La futura classe dirigente non sa che il mondo che dovrà governare è sull\'orlo del collasso. Impara la
grammatica, l\'inglese e nomi di città che tra qualche anno non esisteranno più. La futura classe dirigente con molta probabilità non conosce telefoni che abbiano fili o tasti, è salita su diversi aerei nei primi anni di vita e ancora non sa di essere cruciale per il sistema pensionistico. O, chissà, forse qualcosa l’ha intuito.
\"La futura classe dirigente\" è uno spettacolo che prende in prestito le parole di bambini e bambine che hanno adesso tra i 6 e i 13 anni, interpellati su problemi che potrebbero essere lì ad attenderli tra qualche anno se gli adulti di oggi non intervengono. E’ un esercizio di immaginazione su un futuro che non si prospetta roseo e un interrogativo aperto sulle nostre azioni del presente. Non vuole essere accusatorio, ma anzi saltare oltre il senso di colpa, raggirare la retorica e guardare più a fondo, verso le possibilità ancora aperte di prenderci la responsabilità del pianeta e di quello che succede nel mondo. Nonostante le difficoltà di comprenderlo, o la paralizzante sensazione di non poter cambiare le cose. Spostando lo sguardo da quello che ci è stato lasciato a quello che potremmo fare invece noi.

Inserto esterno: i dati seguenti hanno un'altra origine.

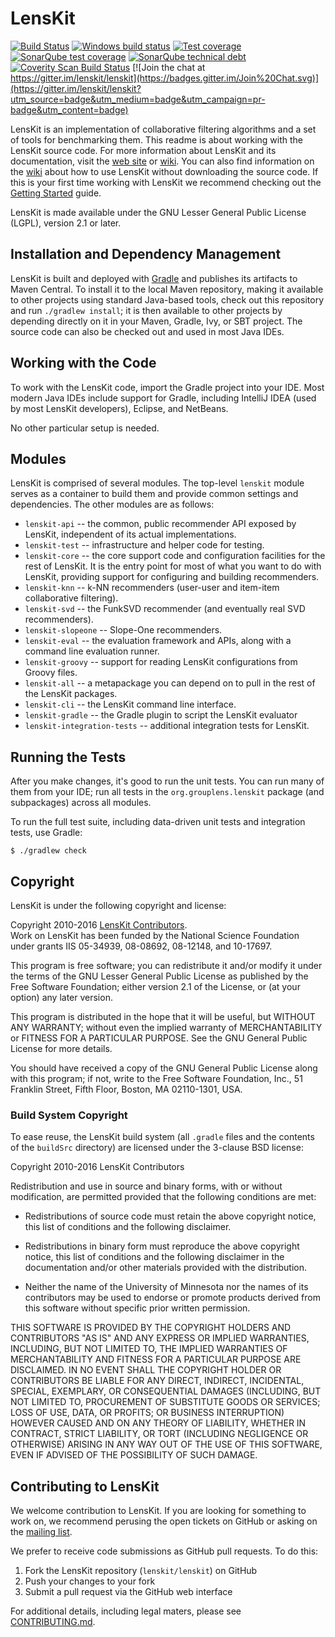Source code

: # LensKit

[![Build Status](https://travis-ci.org/lenskit/lenskit.png?branch=master)](https://travis-ci.org/lenskit/lenskit)
[![Windows build status](https://ci.appveyor.com/api/projects/status/github/lenskit/lenskit?branch=master)](https://ci.appveyor.com/project/elehack/lenskit)
[![Test coverage](https://codecov.io/gh/lenskit/lenskit/branch/master/graph/badge.svg)](https://codecov.io/gh/lenskit/lenskit)
[![SonarQube test coverage](https://img.shields.io/sonar/https/sonarcloud.io/lenskit/coverage.svg)](https://sonarcloud.io/dashboard?id=lenskit)
[![SonarQube technical debt](https://img.shields.io/sonar/https/sonarcloud.io/lenskit/tech_debt.svg)](https://sonarcloud.io/dashboard?id=lenskit)
[![Coverity Scan Build Status](https://img.shields.io/coverity/scan/9190.svg)](https://scan.coverity.com/projects/lenskit-lenskit)
[![Join the chat at https://gitter.im/lenskit/lenskit](https://badges.gitter.im/Join%20Chat.svg)](https://gitter.im/lenskit/lenskit?utm_source=badge&utm_medium=badge&utm_campaign=pr-badge&utm_content=badge)

LensKit is an implementation of collaborative filtering algorithms and
a set of tools for benchmarking them.  This readme is about working with
the LensKit source code.  For more information about
LensKit and its documentation, visit the [web site][] or [wiki][].  You 
can also find information on the [wiki][] about how to use LensKit 
without downloading the source code.  If this is your first time working
with LensKit we recommend checking out the [Getting Started][] guide.

[web site]: http://lenskit.org
[wiki]: http://github.com/lenskit/lenskit/wiki/
[Getting Started]: http://lenskit.org/documentation/basics/getting-started/
[mailing list]: https://groups.google.com/forum/#!forum/lenskit-recsys

LensKit is made available under the GNU Lesser General Public License
(LGPL), version 2.1 or later.

## Installation and Dependency Management

LensKit is built and deployed with [Gradle][] and publishes its
artifacts to Maven Central.  To install it to the local Maven
repository, making it available to other projects using standard
Java-based tools, check out this repository and run `./gradlew
install`; it is then available to other projects by depending directly
on it in your Maven, Gradle, Ivy, or SBT project.  The source code can
also be checked out and used in most Java IDEs.

[Gradle]: http://gradle.org

## Working with the Code

To work with the LensKit code, import the Gradle project into your IDE.
Most modern Java IDEs include support for Gradle, including IntelliJ IDEA (used
by most LensKit developers), Eclipse, and NetBeans.

No other particular setup is needed.

## Modules

LensKit is comprised of several modules.  The top-level `lenskit`
module serves as a container to build them and provide common settings
and dependencies.  The other modules are as follows:

- `lenskit-api` -- the common, public recommender API exposed by LensKit, independent
  of its actual implementations.
- `lenskit-test` -- infrastructure and helper code for testing.
- `lenskit-core` -- the core support code and configuration facilities for
  the rest of LensKit. It is the entry point for most of what you want to do with
  LensKit, providing support for configuring and building recommenders.
- `lenskit-knn` -- k-NN recommenders (user-user and item-item collaborative
  filtering).
- `lenskit-svd` -- the FunkSVD recommender (and eventually real SVD recommenders).
- `lenskit-slopeone` -- Slope-One recommenders.
- `lenskit-eval` -- the evaluation framework and APIs, along with a command line
  evaluation runner.
- `lenskit-groovy` -- support for reading LensKit configurations from Groovy files.
- `lenskit-all` -- a metapackage you can depend on to pull in the rest of the LensKit packages.
- `lenskit-cli` -- the LensKit command line interface.
- `lenskit-gradle` -- the Gradle plugin to script the LensKit evaluator
- `lenskit-integration-tests` -- additional integration tests for LensKit.

## Running the Tests

After you make changes, it's good to run the unit tests.  You can run many of
them from your IDE; run all tests in the `org.grouplens.lenskit` package (and
subpackages) across all modules.

To run the full test suite, including data-driven unit tests and integration
tests, use Gradle:

    $ ./gradlew check

## Copyright

LensKit is under the following copyright and license:

Copyright 2010-2016 [LensKit Contributors](CONTRIBUTORS.md).  
Work on LensKit has been funded by the National Science Foundation under
grants IIS 05-34939, 08-08692, 08-12148, and 10-17697.

This program is free software; you can redistribute it and/or modify
it under the terms of the GNU Lesser General Public License as
published by the Free Software Foundation; either version 2.1 of the
License, or (at your option) any later version.

This program is distributed in the hope that it will be useful, but WITHOUT
ANY WARRANTY; without even the implied warranty of MERCHANTABILITY or FITNESS
FOR A PARTICULAR PURPOSE. See the GNU General Public License for more
details.

You should have received a copy of the GNU General Public License along with
this program; if not, write to the Free Software Foundation, Inc., 51
Franklin Street, Fifth Floor, Boston, MA 02110-1301, USA.

### Build System Copyright

To ease reuse, the LensKit build system (all `.gradle` files and the contents
of the `buildSrc` directory) are licensed under the 3-clause BSD license:

Copyright 2010-2016 LensKit Contributors

Redistribution and use in source and binary forms, with or without
modification, are permitted provided that the following conditions
are met:

- Redistributions of source code must retain the above copyright
  notice, this list of conditions and the following disclaimer.

- Redistributions in binary form must reproduce the above copyright
  notice, this list of conditions and the following disclaimer in the
  documentation and/or other materials provided with the
  distribution.

- Neither the name of the University of Minnesota nor the names of
  its contributors may be used to endorse or promote products derived
  from this software without specific prior written permission.

THIS SOFTWARE IS PROVIDED BY THE COPYRIGHT HOLDERS AND CONTRIBUTORS
"AS IS" AND ANY EXPRESS OR IMPLIED WARRANTIES, INCLUDING, BUT NOT
LIMITED TO, THE IMPLIED WARRANTIES OF MERCHANTABILITY AND FITNESS FOR
A PARTICULAR PURPOSE ARE DISCLAIMED. IN NO EVENT SHALL THE COPYRIGHT
HOLDER OR CONTRIBUTORS BE LIABLE FOR ANY DIRECT, INDIRECT, INCIDENTAL,
SPECIAL, EXEMPLARY, OR CONSEQUENTIAL DAMAGES (INCLUDING, BUT NOT
LIMITED TO, PROCUREMENT OF SUBSTITUTE GOODS OR SERVICES; LOSS OF USE,
DATA, OR PROFITS; OR BUSINESS INTERRUPTION) HOWEVER CAUSED AND ON ANY
THEORY OF LIABILITY, WHETHER IN CONTRACT, STRICT LIABILITY, OR TORT
(INCLUDING NEGLIGENCE OR OTHERWISE) ARISING IN ANY WAY OUT OF THE USE
OF THIS SOFTWARE, EVEN IF ADVISED OF THE POSSIBILITY OF SUCH DAMAGE.
  
## Contributing to LensKit
  
We welcome contribution to LensKit.  If you are looking for something
to work on, we recommend perusing the open tickets on GitHub
or asking on the [mailing list][].

We prefer to receive code submissions as GitHub pull requests.  To
do this:

1. Fork the LensKit repository (`lenskit/lenskit`) on GitHub
2. Push your changes to your fork
3. Submit a pull request via the GitHub web interface

For additional details, including legal maters, please see [CONTRIBUTING.md](CONTRIBUTING.md).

Fulcro del lavoro, difatti, è la responsabilità generazionale e la possibilità di tornare ad essere soggetti politici in un contesto sociale, fuori dall’individualismo e l’isolamento virtuale e fisico. E’ uno spettacolo che vuole essere un atto di amore (un amore non rassicurante, ferino e complesso, ma comunque amore) verso esseri umani che non conosciamo, che devono ancora nascere, che abitano in altri continenti. Che ci chiederanno dove eravamo, o cosa abbiamo fatto per cambiare le cose. Che prima o poi decideranno anche per noi. Esseri umani a cui tutto sommato nessuno ci chiede di fare attenzione, oltre l’ottica della performatività. Ha qualcosa a che fare con un famoso proverbio di un albero piantato, e un’ombra sotto la quale non avremo mai modo di sederci.
Anche perché, dicono loro, gli alberi non esisteranno più.

DRAMMATURGIA E MESSA IN SCENA
Il testo si compone di due elementi: le battute trascritte letteralmente dalle interviste raccolte e gli interventi autoriali, secondo un meccanismo dichiarato al pubblico che può così distinguerli. Le parole di bambini e bambine non vengono mai manomesse o cambiate ma contestualizzate drammaturgicamente. La raccolta del materiale è durata più di un anno e riguardato un ampio bacino di ricerca. Le macro tematiche proposte
e quelle emerse spontaneamente da loro sono state l’ecologia, il razzismo, le differenze di genere, il rapporto con gli adulti e le domande da porre loro, le regole che farebbero in quanto classe dirigente, i soldi, il concetto di potere, la paura del futuro e come lo immaginano.